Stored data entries
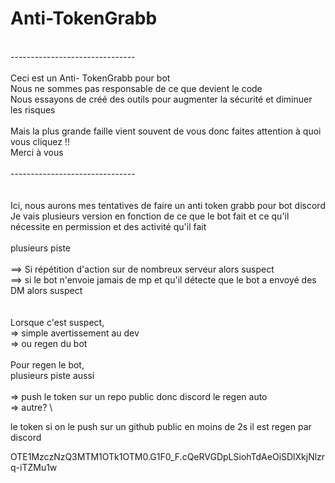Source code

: # Anti-TokenGrabb

\
------------------------------- \
\
Ceci est un Anti- TokenGrabb pour bot\
Nous ne sommes pas responsable de ce que devient le code\
Nous essayons de créé des outils pour augmenter la sécurité et diminuer les risques \
\
Mais la plus grande faille vient souvent de vous donc faites attention à quoi vous cliquez !!\
Merci à vous \
\
------------------------------- \
\
\
Ici, nous aurons mes tentatives de faire un anti token grabb pour bot discord\
Je vais plusieurs version en fonction de ce que le bot fait et ce qu'il nécessite en permission et des activité qu'il fait\
\
plusieurs piste\
\
==> Si répétition d'action sur de nombreux serveur alors suspect\
==> si le bot n'envoie jamais de mp et qu'il détecte que le bot a envoyé des DM alors suspect \
\
\
Lorsque c'est suspect,\
=> simple avertissement au dev \
=> ou regen du bot \
\
Pour regen le bot,\
plusieurs piste aussi \
\
=> push le token sur un repo public donc discord le regen auto \
=> autre? \

le token si on le push sur un github public en moins de 2s il est regen par discord

OTE1MzczNzQ3MTM1OTk1OTM0.G1F0_F.cQeRVGDpLSiohTdAeOiSDlXkjNlzrq-iTZMu1w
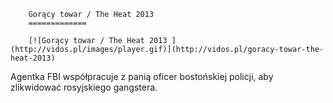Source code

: 
        Gorący towar / The Heat 2013 
        =============
        
        [![Gorący towar / The Heat 2013 ](http://vidos.pl/images/player.gif)](http://vidos.pl/goracy-towar-the-heat-2013)
        
        
 Agentka FBI współpracuje z panią oficer bostońskiej policji, aby zlikwidować rosyjskiego gangstera.
    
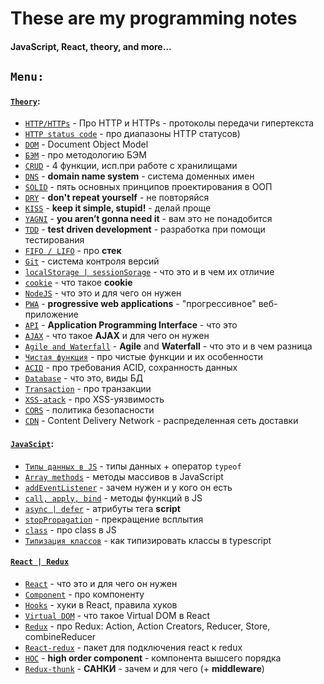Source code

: # These are my programming notes #
#### JavaScript, React, theory, and more... ####

## `Menu:` ##
#### [`Theory`](https://github.com/marinadegames/notes/blob/main/Theory.md): ####
* [`HTTP/HTTPs`](https://github.com/marinadegames/notes/blob/main/Theory.md#http--https) - Про HTTP и HTTPs - протоколы передачи гипертекста
* [`HTTP status code`](https://github.com/marinadegames/notes/blob/main/Theory.md#http-status-code) - про диапазоны HTTP статусов)
* [`DOM`](https://github.com/marinadegames/notes/blob/main/Theory.md#dom) - Document Object Model
* [`БЭМ`](https://github.com/marinadegames/notes/blob/main/Theory.md#бэм) - про методологию БЭМ
* [`CRUD`](https://github.com/marinadegames/notes/blob/main/Theory.md#crud) - 4 функции, исп.при работе с хранилищами
* [`DNS`](https://github.com/marinadegames/notes/blob/main/Theory.md#dns) - **domain name system** - система доменных имен
* [`SOLID`](https://github.com/marinadegames/notes/blob/main/Theory.md#solid) - пять основных принципов проектирования в ООП
* [`DRY`](https://github.com/marinadegames/notes/blob/main/Theory.md#dry) - **don't repeat yourself** - не повторяйся
* [`KISS`](https://github.com/marinadegames/notes/blob/main/Theory.md#kiss) - **keep it simple, stupid!** - делай проще  
* [`YAGNI`](https://github.com/marinadegames/notes/blob/main/Theory.md#yagni) -  **you aren’t gonna need it** - вам это не понадобится
* [`TDD`](https://github.com/marinadegames/notes/blob/main/Theory.md#tdd) - **test driven development** - разработка при помощи тестирования
* [`FIFO / LIFO`](https://github.com/marinadegames/notes/blob/main/Theory.md#fifo--lifo) - про **стек**
* [`Git`](https://github.com/marinadegames/notes/blob/main/Theory.md#git) - система контроля версий
* [`localStorage | sessionSorage`](https://github.com/marinadegames/notes/blob/main/Theory.md#localstorage--sessionsorage) - что это и в чем их отличие
* [`cookie`](https://github.com/marinadegames/notes/blob/main/Theory.md#cookie) - что такое **cookie**
* [`NodeJS`](https://github.com/marinadegames/notes/blob/main/Theory.md#nodejs) - что это и для чего он нужен
* [`PWA`](https://github.com/marinadegames/notes/blob/main/Theory.md#pwa) - **progressive web applications** - "прогрессивное" веб-приложение  
* [`API`](https://github.com/marinadegames/notes/blob/main/Theory.md#api) - **Application Programming Interface** - что это
* [`AJAX`](https://github.com/marinadegames/notes/blob/main/Theory.md#ajax) - что такое **AJAX** и для чего он нужен  
* [`Agile and Waterfall`](https://github.com/marinadegames/notes/blob/main/Theory.md#agile-and-waterfall) - **Agile** and **Waterfall** - что это и в чем разница
* [`Чистая функция`](https://github.com/marinadegames/notes/blob/main/Theory.md#pure-function) - про чистые функции и их особенности
* [`ACID`](https://github.com/marinadegames/notes/blob/main/Theory.md#acid) - про требования ACID, сохранность данных
* [`Database`](https://github.com/marinadegames/notes/blob/main/Theory.md#database) - что это, виды БД
* [`Transaction`](https://github.com/marinadegames/notes/blob/main/Theory.md#transaction) - про транзакции
* [`XSS-atack`](https://github.com/marinadegames/notes/blob/main/Theory.md#xss-atack) - про XSS-уязвимость
* [`CORS`](https://github.com/marinadegames/notes/blob/main/Theory.md#cors) - политика безопасности
* [`CDN`](https://github.com/marinadegames/notes/blob/main/Theory.md#cdn) - Content Delivery Network - распределенная сеть доставки


#### [`JavaScipt`](https://github.com/marinadegames/notes/blob/main/JavaScript.md): ####
* [`Типы данных в JS`](https://github.com/marinadegames/notes/blob/main/JavaScript.md#%D1%82%D0%B8%D0%BF%D1%8B-%D0%B4%D0%B0%D0%BD%D0%BD%D1%8B%D1%85) - типы данных + оператор `typeof`
* [`Array methods`](https://github.com/marinadegames/notes/blob/main/JavaScript.md#array-methods) - методы массивов в JavaScript
* [`addEventListener`](https://github.com/marinadegames/notes/blob/main/JavaScript.md#addeventlistener---%D0%B7%D0%B0%D1%87%D0%B5%D0%BC-%D0%BD%D1%83%D0%B6%D0%B5%D0%BD-%D0%B8-%D1%83-%D0%BA%D0%BE%D0%B3%D0%BE-%D0%BE%D0%BD-%D0%B5%D1%81%D1%82%D1%8C) - зачем нужен и у кого он есть
* [`call, apply, bind`](https://github.com/marinadegames/notes/blob/main/JavaScript.md#%D0%BC%D0%B5%D1%82%D0%BE%D0%B4%D1%8B-%D1%84%D1%83%D0%BD%D0%BA%D1%86%D0%B8%D0%B9-call-apply-%D0%B8-bind) - методы функций в JS 
* [`async | defer`](https://github.com/marinadegames/notes/blob/main/JavaScript.md#async--defer) - атрибуты тега **script**
* [`stopPropagation`](https://github.com/marinadegames/notes/blob/main/JavaScript.md#stoppropagation) - прекращение всплытия
* [`class`](https://github.com/marinadegames/notes/blob/main/JavaScript.md#class) - про class в JS
* [`Типизация классов`](https://github.com/marinadegames/notes/blob/main/JavaScript.md#class) - как типизировать классы в typescript

#### [`React | Redux`](https://github.com/marinadegames/notes/blob/main/React.md) ####
* [`React`](https://github.com/marinadegames/notes/blob/main/React.md#react) - что это и для чего он нужен
* [`Component`](https://github.com/marinadegames/notes/blob/main/React.md#component) - про компоненту  
* [`Hooks`](https://github.com/marinadegames/notes/blob/main/React.md#hooks) - хуки в React, правила хуков  
* [`Virtual DOM`](https://github.com/marinadegames/notes/blob/main/React.md#virtual-DOM) - что такое Virtual DOM в React
* [`Redux`](https://github.com/marinadegames/notes/blob/main/React.md#redux) - про Redux: Action, Action Creators, Reducer, Store, combineReducer
* [`React-redux`](https://github.com/marinadegames/notes/blob/main/React.md#react-redux) - пакет для подключения react к redux
* [`HOC`](https://github.com/marinadegames/notes/blob/main/React.md#hoc) - **high order component** - компонента вышсего порядка
* [`Redux-thunk`](https://github.com/marinadegames/notes/blob/main/React.md#redux-thunk) - **САНКИ** - зачем и для чего (+ **middleware**)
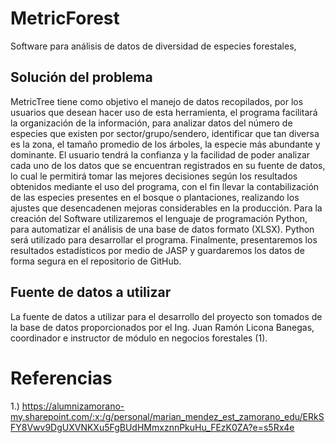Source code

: 
# MetricForest
Software para análisis de datos de diversidad de especies forestales,

## Solución del problema
MetricTree tiene como objetivo el manejo de datos recopilados, por los usuarios que desean hacer
uso de esta herramienta, el programa facilitará la organización de la información, para analizar datos
del número de especies que existen por sector/grupo/sendero, identificar que tan diversa es la zona,
el tamaño promedio de los árboles, la especie más abundante y dominante. El usuario tendrá la
confianza y la facilidad de poder analizar cada uno de los datos que se encuentran registrados en su
fuente de datos, lo cual le permitirá tomar las mejores decisiones según los resultados obtenidos
mediante el uso del programa, con el fin llevar la contabilización de las especies presentes en el
bosque o plantaciones, realizando los ajustes que desencadenen mejoras considerables en la
producción.
Para la creación del Software utilizaremos el lenguaje de programación Python, para automatizar el análisis
de una base de datos formato (XLSX). Python será utilizado para desarrollar el programa. Finalmente,
presentaremos los resultados estadísticos por medio de JASP y guardaremos los datos de forma segura en el
repositorio de GitHub.

## Fuente de datos a utilizar 
La fuente de datos a utilizar para el desarrollo del proyecto son tomados de la base de datos
proporcionados por el Ing. Juan Ramón Licona Banegas, coordinador e instructor de módulo en
negocios forestales (1).

# Referencias
1.) https://alumnizamorano-my.sharepoint.com/:x:/g/personal/marian_mendez_est_zamorano_edu/ERkSFY8Vwv9DgUXVNKXu5FgBUdHMmxznnPkuHu_FEzK0ZA?e=s5Rx4e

__Work required__
Only the lines above starting with the one with "это не понадобится" and going through the one with "что такое **cookie**" are to be copied, word for word and with both ends kept.

__Solution for this problem__
* [`YAGNI`](https://github.com/marinadegames/notes/blob/main/Theory.md#yagni) -  **you aren’t gonna need it** - вам это не понадобится
* [`TDD`](https://github.com/marinadegames/notes/blob/main/Theory.md#tdd) - **test driven development** - разработка при помощи тестирования
* [`FIFO / LIFO`](https://github.com/marinadegames/notes/blob/main/Theory.md#fifo--lifo) - про **стек**
* [`Git`](https://github.com/marinadegames/notes/blob/main/Theory.md#git) - система контроля версий
* [`localStorage | sessionSorage`](https://github.com/marinadegames/notes/blob/main/Theory.md#localstorage--sessionsorage) - что это и в чем их отличие
* [`cookie`](https://github.com/marinadegames/notes/blob/main/Theory.md#cookie) - что такое **cookie**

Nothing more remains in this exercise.